— ABOUT THIS EXERCISE —
Restate word for word the line with "indipendenti dal linguaggio." and all lines after it; please stop only at the end of the listing below.

::: MATERIAL FOR THE TASK

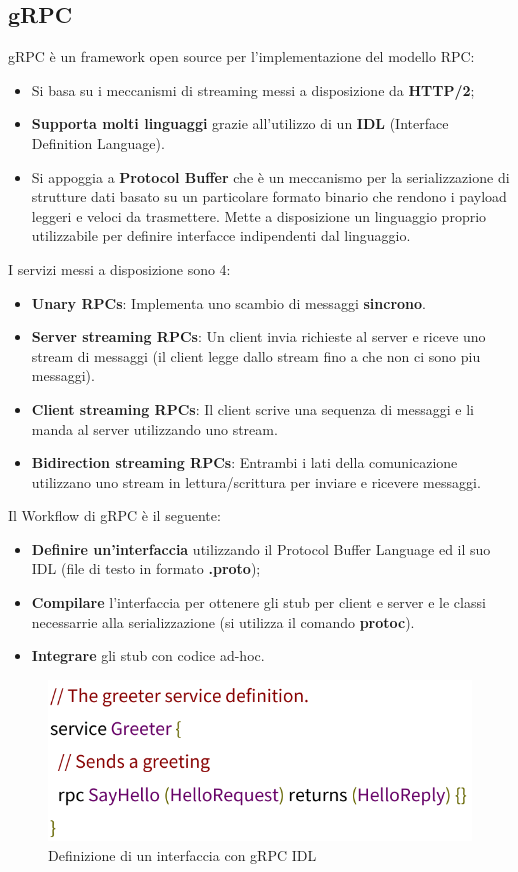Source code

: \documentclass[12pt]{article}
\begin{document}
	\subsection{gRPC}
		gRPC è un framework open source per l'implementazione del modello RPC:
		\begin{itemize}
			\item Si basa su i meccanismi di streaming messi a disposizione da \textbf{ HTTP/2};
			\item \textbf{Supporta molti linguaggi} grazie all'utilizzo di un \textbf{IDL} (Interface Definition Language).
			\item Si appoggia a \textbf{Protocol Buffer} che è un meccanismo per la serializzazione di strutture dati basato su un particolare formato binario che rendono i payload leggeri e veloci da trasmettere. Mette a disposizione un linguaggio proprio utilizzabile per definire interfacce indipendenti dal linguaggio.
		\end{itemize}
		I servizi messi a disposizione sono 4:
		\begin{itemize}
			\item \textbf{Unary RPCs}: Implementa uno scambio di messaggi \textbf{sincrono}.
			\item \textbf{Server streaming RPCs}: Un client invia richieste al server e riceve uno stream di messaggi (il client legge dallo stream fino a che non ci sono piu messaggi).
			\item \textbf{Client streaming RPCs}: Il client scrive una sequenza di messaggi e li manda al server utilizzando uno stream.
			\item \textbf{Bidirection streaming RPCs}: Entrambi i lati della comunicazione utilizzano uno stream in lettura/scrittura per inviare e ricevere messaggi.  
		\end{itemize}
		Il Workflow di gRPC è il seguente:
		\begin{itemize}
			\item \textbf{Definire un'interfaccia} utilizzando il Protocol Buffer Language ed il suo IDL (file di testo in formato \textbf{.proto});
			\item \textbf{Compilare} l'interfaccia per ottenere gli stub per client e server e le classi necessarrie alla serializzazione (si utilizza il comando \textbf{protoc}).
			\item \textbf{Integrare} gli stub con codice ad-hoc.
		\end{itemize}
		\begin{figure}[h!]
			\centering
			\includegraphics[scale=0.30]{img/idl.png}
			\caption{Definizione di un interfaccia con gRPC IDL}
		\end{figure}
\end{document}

::::::

— REPLY —
			\item Si appoggia a \textbf{Protocol Buffer} che è un meccanismo per la serializzazione di strutture dati basato su un particolare formato binario che rendono i payload leggeri e veloci da trasmettere. Mette a disposizione un linguaggio proprio utilizzabile per definire interfacce indipendenti dal linguaggio.
		\end{itemize}
		I servizi messi a disposizione sono 4:
		\begin{itemize}
			\item \textbf{Unary RPCs}: Implementa uno scambio di messaggi \textbf{sincrono}.
			\item \textbf{Server streaming RPCs}: Un client invia richieste al server e riceve uno stream di messaggi (il client legge dallo stream fino a che non ci sono piu messaggi).
			\item \textbf{Client streaming RPCs}: Il client scrive una sequenza di messaggi e li manda al server utilizzando uno stream.
			\item \textbf{Bidirection streaming RPCs}: Entrambi i lati della comunicazione utilizzano uno stream in lettura/scrittura per inviare e ricevere messaggi.  
		\end{itemize}
		Il Workflow di gRPC è il seguente:
		\begin{itemize}
			\item \textbf{Definire un'interfaccia} utilizzando il Protocol Buffer Language ed il suo IDL (file di testo in formato \textbf{.proto});
			\item \textbf{Compilare} l'interfaccia per ottenere gli stub per client e server e le classi necessarrie alla serializzazione (si utilizza il comando \textbf{protoc}).
			\item \textbf{Integrare} gli stub con codice ad-hoc.
		\end{itemize}
		\begin{figure}[h!]
			\centering
			\includegraphics[scale=0.30]{img/idl.png}
			\caption{Definizione di un interfaccia con gRPC IDL}
		\end{figure}
\end{document}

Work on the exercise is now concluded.